The timeline has slipped a bit but the changes are coming soon - stay tuned

bryantbiggs avatar May 17 '23 13:05 bryantbiggs

What changes?

RothAndrew avatar May 17 '23 15:05 RothAndrew

just stay tuned - its proper changes, not hacky changes

bryantbiggs avatar May 17 '23 15:05 bryantbiggs

well I guess it was more than a month.

jamengual avatar May 17 '23 16:05 jamengual

I don't love being kept in the dark. Is there any nugget of insight you can give as to what is coming?

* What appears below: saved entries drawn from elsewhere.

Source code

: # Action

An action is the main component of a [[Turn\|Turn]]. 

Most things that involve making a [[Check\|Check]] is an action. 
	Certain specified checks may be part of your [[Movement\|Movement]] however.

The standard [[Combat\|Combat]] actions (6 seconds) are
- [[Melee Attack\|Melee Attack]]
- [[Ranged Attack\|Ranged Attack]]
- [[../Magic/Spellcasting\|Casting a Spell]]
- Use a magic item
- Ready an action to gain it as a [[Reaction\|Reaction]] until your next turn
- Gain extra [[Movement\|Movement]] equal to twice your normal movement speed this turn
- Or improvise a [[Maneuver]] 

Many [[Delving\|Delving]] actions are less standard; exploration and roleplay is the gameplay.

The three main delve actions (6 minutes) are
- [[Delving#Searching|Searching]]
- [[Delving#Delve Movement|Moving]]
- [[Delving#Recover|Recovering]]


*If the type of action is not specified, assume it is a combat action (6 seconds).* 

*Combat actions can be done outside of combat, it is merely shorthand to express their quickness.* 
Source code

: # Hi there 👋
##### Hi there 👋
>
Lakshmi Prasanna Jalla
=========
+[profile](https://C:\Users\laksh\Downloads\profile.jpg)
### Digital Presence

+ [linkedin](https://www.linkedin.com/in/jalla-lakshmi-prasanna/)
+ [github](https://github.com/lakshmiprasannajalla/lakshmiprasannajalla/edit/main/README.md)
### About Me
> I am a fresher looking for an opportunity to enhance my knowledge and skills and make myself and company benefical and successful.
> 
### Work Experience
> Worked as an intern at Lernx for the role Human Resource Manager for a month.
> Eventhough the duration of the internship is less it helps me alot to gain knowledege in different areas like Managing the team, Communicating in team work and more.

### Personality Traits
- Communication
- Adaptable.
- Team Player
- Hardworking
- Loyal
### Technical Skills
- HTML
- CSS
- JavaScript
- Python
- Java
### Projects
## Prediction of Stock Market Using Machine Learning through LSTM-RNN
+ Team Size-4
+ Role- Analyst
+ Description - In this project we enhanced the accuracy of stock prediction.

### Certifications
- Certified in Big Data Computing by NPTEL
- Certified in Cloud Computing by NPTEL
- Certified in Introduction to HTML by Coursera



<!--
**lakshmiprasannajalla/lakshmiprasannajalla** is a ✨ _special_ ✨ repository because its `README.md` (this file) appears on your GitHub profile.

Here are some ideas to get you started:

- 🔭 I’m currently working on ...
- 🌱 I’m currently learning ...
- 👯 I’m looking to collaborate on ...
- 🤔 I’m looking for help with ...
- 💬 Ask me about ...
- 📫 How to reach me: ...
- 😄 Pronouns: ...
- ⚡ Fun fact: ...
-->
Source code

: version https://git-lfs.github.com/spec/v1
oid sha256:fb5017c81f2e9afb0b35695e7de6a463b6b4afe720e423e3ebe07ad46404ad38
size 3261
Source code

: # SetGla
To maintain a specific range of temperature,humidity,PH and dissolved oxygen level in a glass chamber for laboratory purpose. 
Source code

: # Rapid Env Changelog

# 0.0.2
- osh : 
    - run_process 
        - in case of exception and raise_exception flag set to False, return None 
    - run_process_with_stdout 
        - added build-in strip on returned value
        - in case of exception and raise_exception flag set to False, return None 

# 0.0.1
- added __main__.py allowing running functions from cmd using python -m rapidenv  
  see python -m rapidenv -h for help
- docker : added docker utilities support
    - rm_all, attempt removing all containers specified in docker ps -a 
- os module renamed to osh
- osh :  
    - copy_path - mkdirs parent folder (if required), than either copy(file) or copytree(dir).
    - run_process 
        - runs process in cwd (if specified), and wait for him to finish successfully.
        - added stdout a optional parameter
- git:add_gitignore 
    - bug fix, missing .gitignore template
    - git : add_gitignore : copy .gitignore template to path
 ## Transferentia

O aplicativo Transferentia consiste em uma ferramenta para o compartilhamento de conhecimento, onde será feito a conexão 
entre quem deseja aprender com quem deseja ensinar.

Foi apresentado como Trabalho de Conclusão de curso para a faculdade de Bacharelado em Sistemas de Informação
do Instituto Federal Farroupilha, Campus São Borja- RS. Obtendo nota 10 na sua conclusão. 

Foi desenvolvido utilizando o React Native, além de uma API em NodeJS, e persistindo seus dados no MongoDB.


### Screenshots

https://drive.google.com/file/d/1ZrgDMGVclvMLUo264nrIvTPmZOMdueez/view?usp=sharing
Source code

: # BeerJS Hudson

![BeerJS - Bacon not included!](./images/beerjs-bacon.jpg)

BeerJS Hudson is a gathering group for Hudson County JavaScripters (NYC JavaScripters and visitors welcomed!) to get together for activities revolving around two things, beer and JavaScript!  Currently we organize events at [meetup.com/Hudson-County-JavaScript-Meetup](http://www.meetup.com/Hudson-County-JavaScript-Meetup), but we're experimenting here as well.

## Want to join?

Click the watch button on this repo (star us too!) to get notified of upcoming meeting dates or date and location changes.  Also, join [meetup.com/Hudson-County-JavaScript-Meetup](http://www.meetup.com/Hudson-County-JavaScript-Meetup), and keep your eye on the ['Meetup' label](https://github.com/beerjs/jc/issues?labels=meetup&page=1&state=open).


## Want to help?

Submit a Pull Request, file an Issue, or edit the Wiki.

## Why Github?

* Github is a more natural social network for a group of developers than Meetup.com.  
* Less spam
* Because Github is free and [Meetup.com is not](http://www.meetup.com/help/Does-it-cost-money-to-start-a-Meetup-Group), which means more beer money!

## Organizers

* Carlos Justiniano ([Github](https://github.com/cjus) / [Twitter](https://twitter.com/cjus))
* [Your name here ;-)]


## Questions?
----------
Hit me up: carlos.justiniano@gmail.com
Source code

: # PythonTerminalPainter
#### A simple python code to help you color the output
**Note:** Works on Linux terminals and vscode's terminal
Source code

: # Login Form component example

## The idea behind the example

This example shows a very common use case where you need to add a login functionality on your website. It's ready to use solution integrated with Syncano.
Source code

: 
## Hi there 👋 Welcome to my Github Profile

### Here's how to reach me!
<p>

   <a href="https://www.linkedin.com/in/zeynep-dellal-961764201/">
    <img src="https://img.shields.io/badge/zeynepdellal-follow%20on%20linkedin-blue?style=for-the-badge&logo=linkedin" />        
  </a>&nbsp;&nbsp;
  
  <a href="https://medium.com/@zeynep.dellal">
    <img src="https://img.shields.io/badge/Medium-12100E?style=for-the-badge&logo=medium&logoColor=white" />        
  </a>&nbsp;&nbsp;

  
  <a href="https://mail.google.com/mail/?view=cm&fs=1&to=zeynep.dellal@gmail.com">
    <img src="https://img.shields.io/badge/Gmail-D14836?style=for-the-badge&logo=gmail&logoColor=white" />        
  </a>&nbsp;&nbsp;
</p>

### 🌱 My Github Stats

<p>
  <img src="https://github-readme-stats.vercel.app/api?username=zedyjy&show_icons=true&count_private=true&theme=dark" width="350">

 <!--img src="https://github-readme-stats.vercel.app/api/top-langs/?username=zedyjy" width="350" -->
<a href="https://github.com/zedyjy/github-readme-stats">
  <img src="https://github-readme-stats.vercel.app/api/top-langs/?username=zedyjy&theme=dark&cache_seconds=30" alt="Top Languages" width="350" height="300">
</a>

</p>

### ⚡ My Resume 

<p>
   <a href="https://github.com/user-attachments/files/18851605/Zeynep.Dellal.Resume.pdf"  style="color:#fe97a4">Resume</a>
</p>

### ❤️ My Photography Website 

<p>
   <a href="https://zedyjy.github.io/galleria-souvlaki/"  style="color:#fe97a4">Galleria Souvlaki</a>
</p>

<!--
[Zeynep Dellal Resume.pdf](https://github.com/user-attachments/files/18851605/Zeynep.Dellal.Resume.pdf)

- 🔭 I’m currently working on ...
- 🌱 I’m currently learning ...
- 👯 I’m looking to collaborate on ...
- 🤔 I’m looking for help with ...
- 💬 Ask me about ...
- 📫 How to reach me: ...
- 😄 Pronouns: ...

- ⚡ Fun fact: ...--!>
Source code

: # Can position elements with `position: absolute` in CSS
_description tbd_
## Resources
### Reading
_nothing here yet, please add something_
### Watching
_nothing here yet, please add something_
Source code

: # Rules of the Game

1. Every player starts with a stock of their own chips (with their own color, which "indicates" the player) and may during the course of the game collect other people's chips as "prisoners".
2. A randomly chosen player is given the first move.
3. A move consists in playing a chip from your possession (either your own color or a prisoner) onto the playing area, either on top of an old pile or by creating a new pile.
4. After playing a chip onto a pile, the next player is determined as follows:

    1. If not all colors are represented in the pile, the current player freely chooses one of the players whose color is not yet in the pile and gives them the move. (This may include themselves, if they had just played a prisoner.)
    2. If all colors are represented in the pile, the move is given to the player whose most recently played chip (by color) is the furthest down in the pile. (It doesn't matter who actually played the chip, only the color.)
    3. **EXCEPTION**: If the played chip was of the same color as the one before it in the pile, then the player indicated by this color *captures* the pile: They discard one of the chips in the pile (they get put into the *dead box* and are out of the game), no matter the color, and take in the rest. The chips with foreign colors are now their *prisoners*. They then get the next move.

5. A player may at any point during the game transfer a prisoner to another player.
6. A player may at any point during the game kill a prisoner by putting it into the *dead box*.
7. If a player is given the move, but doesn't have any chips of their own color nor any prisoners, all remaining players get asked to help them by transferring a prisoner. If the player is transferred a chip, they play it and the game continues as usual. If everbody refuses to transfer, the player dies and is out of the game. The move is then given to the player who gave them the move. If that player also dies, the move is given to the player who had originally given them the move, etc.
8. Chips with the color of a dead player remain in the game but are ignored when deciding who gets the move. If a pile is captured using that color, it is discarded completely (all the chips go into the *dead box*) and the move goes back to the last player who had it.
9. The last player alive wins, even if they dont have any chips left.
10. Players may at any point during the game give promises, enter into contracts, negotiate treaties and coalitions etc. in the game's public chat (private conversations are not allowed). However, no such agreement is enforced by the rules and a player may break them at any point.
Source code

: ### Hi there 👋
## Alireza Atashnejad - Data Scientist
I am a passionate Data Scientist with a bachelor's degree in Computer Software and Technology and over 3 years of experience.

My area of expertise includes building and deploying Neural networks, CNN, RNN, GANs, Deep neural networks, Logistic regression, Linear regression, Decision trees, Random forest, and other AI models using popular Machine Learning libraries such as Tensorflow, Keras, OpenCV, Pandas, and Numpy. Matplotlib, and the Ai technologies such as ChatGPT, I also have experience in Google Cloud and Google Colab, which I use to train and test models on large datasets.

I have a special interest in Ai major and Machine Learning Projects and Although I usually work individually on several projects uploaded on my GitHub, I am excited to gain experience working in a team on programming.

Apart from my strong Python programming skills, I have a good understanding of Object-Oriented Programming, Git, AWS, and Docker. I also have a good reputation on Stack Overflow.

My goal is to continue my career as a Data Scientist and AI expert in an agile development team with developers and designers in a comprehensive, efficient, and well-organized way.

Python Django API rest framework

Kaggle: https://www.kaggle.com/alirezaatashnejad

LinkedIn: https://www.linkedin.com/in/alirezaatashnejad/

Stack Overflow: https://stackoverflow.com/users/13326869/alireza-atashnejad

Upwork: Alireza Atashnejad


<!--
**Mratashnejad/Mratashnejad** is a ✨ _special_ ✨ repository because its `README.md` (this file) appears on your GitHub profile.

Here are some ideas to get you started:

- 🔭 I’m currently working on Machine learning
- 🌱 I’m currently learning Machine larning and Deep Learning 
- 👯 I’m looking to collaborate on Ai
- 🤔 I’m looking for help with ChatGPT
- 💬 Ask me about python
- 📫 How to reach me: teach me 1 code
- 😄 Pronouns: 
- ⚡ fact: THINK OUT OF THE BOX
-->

RothAndrew avatar May 17 '23 16:05 RothAndrew

This issue has been automatically marked as stale because it has been open 30 days with no activity. Remove stale label or comment or this issue will be closed in 10 days

github-actions[bot] avatar Jun 17 '23 00:06 github-actions[bot]

Unstale

RothAndrew avatar Jun 17 '23 00:06 RothAndrew

This possibly explains why I am getting the below error when setting create_aws_auth_configmap = true

 "msg": "\nError: Post \"https://xxxxxxxxxxxxx.gr7.eu-west-1.eks.amazonaws.com/api/v1/namespaces/kube-system/configmaps\": dial tcp 100.68.84.210:443: i/o timeout\n\n  with module.eks.kubernetes_config_map.aws_auth[0],\n  on .terraform/modules/eks/main.tf line 536, in resource \"kubernetes_config_map\" \"aws_auth\":\n 536: resource \"kubernetes_config_map\" \"aws_auth\" {",
    "rc": 1,

Seems like this issue is in some ways related to this one too :

https://github.com/terraform-aws-modules/terraform-aws-eks/issues/2525#issuecomment-1623720769

dev-travelex avatar Jul 07 '23 14:07 dev-travelex

I just upgraded terraform-aws-eks from 18.x.x to 19.15.3 and am now running into the i/o timeout issue when trying to run kubectl commands (and hitting /api/v1/namespaces/kube-system/configmaps/aws-auth via the public endpoint).

From my perspective, there was an undocumented breaking change made in 19.x.x by changing the default of cluster_endpoint_public_access from true to false.

deasydoesit avatar Jul 11 '23 20:07 deasydoesit

Yeah, in my case, I was able to find a resolution by going into the AWS console, to my EKS cluster, and updating the networking to allow public access to the managed Kubernetes API server.

deasydoesit avatar Jul 11 '23 21:07 deasydoesit

This issue has been automatically marked as stale because it has been open 30 days with no activity. Remove stale label or comment or this issue will be closed in 10 days

github-actions[bot] avatar Aug 11 '23 00:08 github-actions[bot]

Unstale

RothAndrew avatar Aug 11 '23 00:08 RothAndrew

Same issue met. Any update?

Joldnine avatar Aug 29 '23 10:08 Joldnine

this will be resolved once https://github.com/aws/containers-roadmap/issues/185#issuecomment-1569048009 arrives in EKS

bryantbiggs avatar Aug 29 '23 11:08 bryantbiggs